Example 6 consider the set A = {-1,1} with multiplication operation. We may prepare its composition table as shown below.
\(\begin{array}{r|rr}\times & 1 & -1 \\
\hline 1 & 1 & -1 \\
-1 & -1 & 1
\end{array}\)
Multiplication on A satisfies the following properties:
(1) Closure Property
Since all the entries of the composition table are in A, so A is closed for multiplication.
(2) Associative Law
Since multiplication of integers is associative, in particular, multiplication on A is associative.
(3) Commutative Law
Since, every row of the table coincides with the corresponding column,
i.e., 1st row coincides with 1st column, 2nd row coincides with 2nd column.
So, multiplication is commutative on A.
(4) Existence of Identity
Clearly, 1 is the identity element in A, since
1 x 1 = 1 and (-1) x 1 = 1 x (-1) = -1.
(5) Existence of Inverse
It is clear from the table that
1 x 1 = 1 ⇒ inverse of (-1) is (-1).
New Operations
Example 7 Let A = {1,2,3,4,5}. Define an operation ∧ by a ∧ b = min{a,b}. Then, we may prepare its composition table as given below.
\(\begin{array}{l|lllll}\wedge & 1 & 2 & 3 & 4 & 5 \\
\hline 1 & 1 & 1 & 1 & 1 & 1 \\
2 & 1 & 2 & 2 & 2 & 2 \\
3 & 1 & 2 & 3 & 3 & 3 \\
4 & 1 & 2 & 3 & 4 & 4 \\
5 & 1 & 2 & 3 & 4 & 5
\end{array}\)
Closure Property
Since all the entires of the composition table are from given set A, so A is closed for the operation ∧.
Commutative Law
In the given table every row coincides with corresponding column,
i.e., 1st row coincides with 1st column, 2nd row coincides with 2nd column, and so on.
∴ ∧ on A is commutative.
Example 8 Let A = {1,2,3,4,5}. Define an operation ∨ by a ∨ b = max{a,b}. Prepare its composition table.
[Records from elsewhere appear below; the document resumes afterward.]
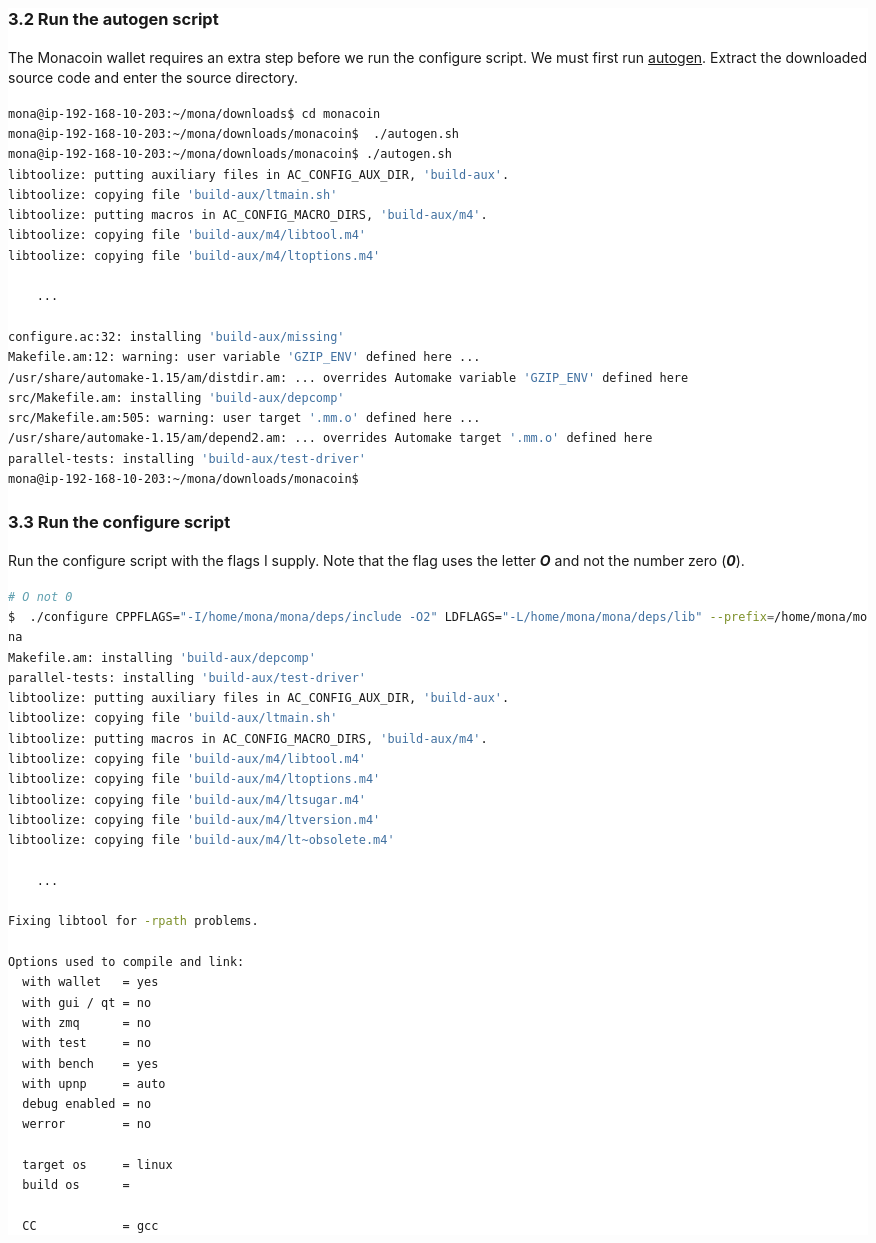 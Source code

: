 ### 3.2  Run the autogen script
The Monacoin wallet requires an extra step before we run the configure script.  We must first run [autogen](https://www.gnu.org/software/autogen/).  Extract the downloaded source code and enter the source directory.

```bash
mona@ip-192-168-10-203:~/mona/downloads$ cd monacoin
mona@ip-192-168-10-203:~/mona/downloads/monacoin$  ./autogen.sh
mona@ip-192-168-10-203:~/mona/downloads/monacoin$ ./autogen.sh
libtoolize: putting auxiliary files in AC_CONFIG_AUX_DIR, 'build-aux'.
libtoolize: copying file 'build-aux/ltmain.sh'
libtoolize: putting macros in AC_CONFIG_MACRO_DIRS, 'build-aux/m4'.
libtoolize: copying file 'build-aux/m4/libtool.m4'
libtoolize: copying file 'build-aux/m4/ltoptions.m4'

    ...

configure.ac:32: installing 'build-aux/missing'
Makefile.am:12: warning: user variable 'GZIP_ENV' defined here ...
/usr/share/automake-1.15/am/distdir.am: ... overrides Automake variable 'GZIP_ENV' defined here
src/Makefile.am: installing 'build-aux/depcomp'
src/Makefile.am:505: warning: user target '.mm.o' defined here ...
/usr/share/automake-1.15/am/depend2.am: ... overrides Automake target '.mm.o' defined here
parallel-tests: installing 'build-aux/test-driver'
mona@ip-192-168-10-203:~/mona/downloads/monacoin$
```

### 3.3 Run the configure script
Run the configure script with the flags I supply.  Note that the flag uses the letter ***O*** and not the number zero (***0***).

```bash
# O not 0
$  ./configure CPPFLAGS="-I/home/mona/mona/deps/include -O2" LDFLAGS="-L/home/mona/mona/deps/lib" --prefix=/home/mona/mona
Makefile.am: installing 'build-aux/depcomp'
parallel-tests: installing 'build-aux/test-driver'
libtoolize: putting auxiliary files in AC_CONFIG_AUX_DIR, 'build-aux'.
libtoolize: copying file 'build-aux/ltmain.sh'
libtoolize: putting macros in AC_CONFIG_MACRO_DIRS, 'build-aux/m4'.
libtoolize: copying file 'build-aux/m4/libtool.m4'
libtoolize: copying file 'build-aux/m4/ltoptions.m4'
libtoolize: copying file 'build-aux/m4/ltsugar.m4'
libtoolize: copying file 'build-aux/m4/ltversion.m4'
libtoolize: copying file 'build-aux/m4/lt~obsolete.m4'

    ...

Fixing libtool for -rpath problems.

Options used to compile and link:
  with wallet   = yes
  with gui / qt = no
  with zmq      = no
  with test     = no
  with bench    = yes
  with upnp     = auto
  debug enabled = no
  werror        = no

  target os     = linux
  build os      =

  CC            = gcc
```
Show that A is closed for the given operation and that the given operation is commutative.
Solution
Given
Let A = {1,2,3,4,5}. Define an operation ∨ by a ∨ b = max{a,b}.
We prepare the table as given below.
\(\begin{array}{c|ccccc}\vee & 1 & 2 & 3 & 4 & 5 \\
\hline 1 & 1 & 2 & 3 & 4 & 5 \\
2 & 2 & 2 & 3 & 4 & 5 \\
3 & 3 & 3 & 3 & 4 & 5 \\
4 & 4 & 4 & 4 & 4 & 5 \\
5 & 5 & 5 & 5 & 5 & 5
\end{array}\)
Closure Property
Since all the entries of the composition table are from the given set, so closure property is satisfied.
Commutative Law
Clearly, every row coincides with the corresponding column. So, commutative law is satisfied.